Street Scene, Library of Congress

"Nous nous trouvons dans Church Street à longer le réseau de voies ferrées qui divise la ville de Railton en deux moitiés aussi vétustes et repoussantes l'une que l'autre. On dénombre à cet endroit un maximum de vingt voie parallèles, bloquées pour la plupart par un ou deux wagons rouillés. il y a un siècle, chaque voie aurait compté un train. La ville de Railton était en plein essor, et ses citoyens, confiants en l'avenir. C'est terminé. Malgré son nom, il n'y a plus une seule église sur Church Street, où nous sommes encore bloqués au carrefour. Alors qu'elle en comptait autrefois, à ce que l'on dit, une demi-douzaine. La dernière, une vieille chose de briques rouges décrépites, depuis longtemps désaffectées et couvertes de planches, fut rasée l'an passé. Plusieurs enfants s'y étaient introduits et le plancher avait cédé sous leur poids. Il ne reste plus, à sa place, qu'un grand terrain vague. Railton compte tellement de terrains vides, couverts de détritus, à l'instar de ces étendues balayés par le vent entre les vieux wagons du réseau ferré, que l'espoir y semble interdit. Non loin de l'endroit où nous sommes -l'intersection de Pleasant Street- un homme du nom de William Cherry, qui toute sa vie a travaillé pour les chemins de fer Conrail, s'est suicidé il y a peu en s'allongeant sur une voie au milieu de la nuit. On pensa à tort qu'il faisait partie d'un groupe de travailleurs licenciés la semaine précédente.
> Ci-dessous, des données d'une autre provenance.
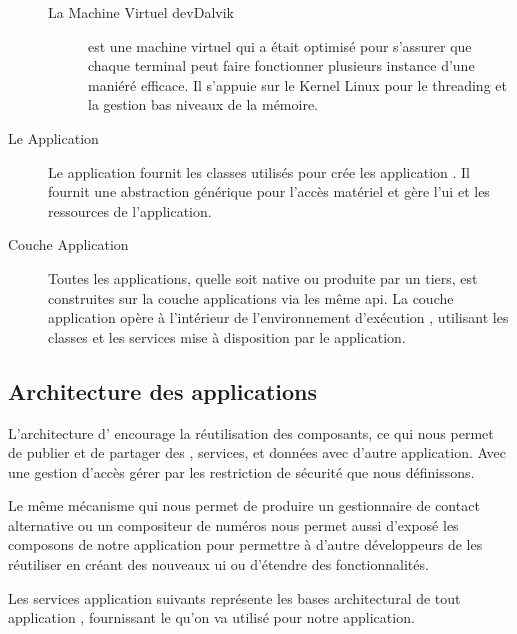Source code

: \begin{description}
\begin{description}
\item [La Machine Virtuel dev{Dalvik}]

 est une machine virtuel qui a était optimisé pour s'assurer que
chaque terminal peut faire fonctionner plusieurs instance d'une maniéré
efficace. Il s’appuie sur le Kernel Linux pour le threading et la gestion bas
niveaux de la mémoire.

\end{description}

\item [Le \en{Framework} Application]

Le  application fournit les classes utilisés pour crée les application \android{}. Il fournit une abstraction générique pour l’accès matériel et gère l'\gls{ui} et les ressources de l'application.

\item [Couche Application]

Toutes les applications, quelle soit native ou produite par un tiers, est
construites sur la couche applications via les même \gls{api}. La couche
application opère à l'intérieur de l'environnement d’exécution \android{},
utilisant les classes et les services mise à disposition par le 
application.

\end{description}

\subsection[Architecture des applications \android{}]{Architecture des applications \android{}\cite{pa4ad:chptr1}}

L'architecture d'\android{} encourage la réutilisation des composants, ce qui nous permet de publier et de partager des , services, et données avec d'autre application. Avec une gestion d’accès gérer par les restriction de sécurité que nous définissons.

Le même mécanisme qui nous permet de produire un gestionnaire de contact alternative ou un compositeur de numéros nous permet aussi d'exposé les composons de notre application pour permettre à d'autre développeurs de les réutiliser en créant des nouveaux \gls{ui} ou d’étendre des fonctionnalités.

Les services application suivants représente les bases architectural de tout application \android{}, fournissant le  qu'on va utilisé pour notre application.

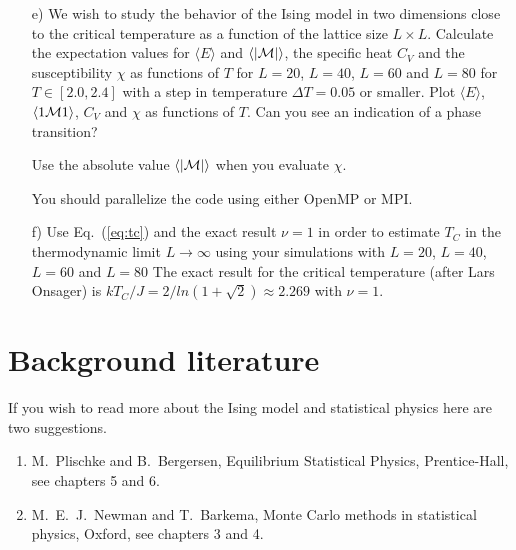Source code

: \documentclass[11pt,a4wide]{article}
\begin{document}
\begin{enumerate}
\item [e)]  We wish to study the behavior of the Ising model in two dimensions close to the 
critical temperature as a function of the lattice size $L\times L$.
Calculate the expectation values 
for $\langle E\rangle$ and $\langle |{\cal M}|\rangle$,
the specific heat $C_V$ and the susceptibility $\chi$
as functions  of $T$ for $L=20$, $L=40$, $L=60$ and $L=80$ for $T\in [2.0,2.4]$
with a step in temperature $\Delta T=0.05$ or smaller. 
Plot  $\langle E\rangle$, $\langle 1{\cal M}1\rangle$, $C_V$ and $\chi$ 
as functions of $T$. Can you see an indication of a phase transition?

Use the absolute value $\langle |{\cal M}|\rangle$ when you evaluate $\chi$.

You should parallelize the code using either OpenMP or MPI.
\item[f)]  Use Eq.~(\ref{eq:tc}) and the exact result
$\nu=1$ in order to estimate $T_C$ in the thermodynamic limit $L\rightarrow \infty$
using your simulations with $L=20$, $L=40$, $L=60$ and $L=80$
The exact result for the critical temperature (after Lars Onsager) is
$kT_C/J=2/ln(1+\sqrt{2})\approx 2.269$ with $\nu=1$.
\end{enumerate}

\section*{Background literature}
If you wish to read more about the Ising model and statistical physics here are two suggestions.
\begin{enumerate}
\item M.~Plischke and B.~Bergersen, Equilibrium Statistical Physics,
Prentice-Hall, see chapters 5 and 6.
\item M.~E.~J.~Newman and T.~Barkema, Monte Carlo methods in statistical physics, Oxford, see chapters 3 and 4.

\end{enumerate}
\end{document}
Il venait, en réalité,  de prendre sa retraite avec tous les bénéfices de sa profession (...) Lorsqu'il n'y a plus de voitures, teddy tourne à gauche sur Pleasant Street, la plus déplaisante de toutes les rues de Railton. De chaque côté se dresse une rangée de façades décaties. L'hiver, lorsqu'il neige, il est impossible de monter Pleasant Street en voiture, car la pente est trop raide. Nous sommes déjà début avril, mais je crains que la Civic de Teddy n'y arrive pas."
Richard Russo, Un rôle qui me convient.

Richard Russo est expert dans la description des petites villes américaines, souvent sur le déclin alors qu'elles ont connu de belles années. La force de l'imaginaire est là, toute "l'Amérique profonde" (sans intention péjorative) est présente dans ces quelques lignes.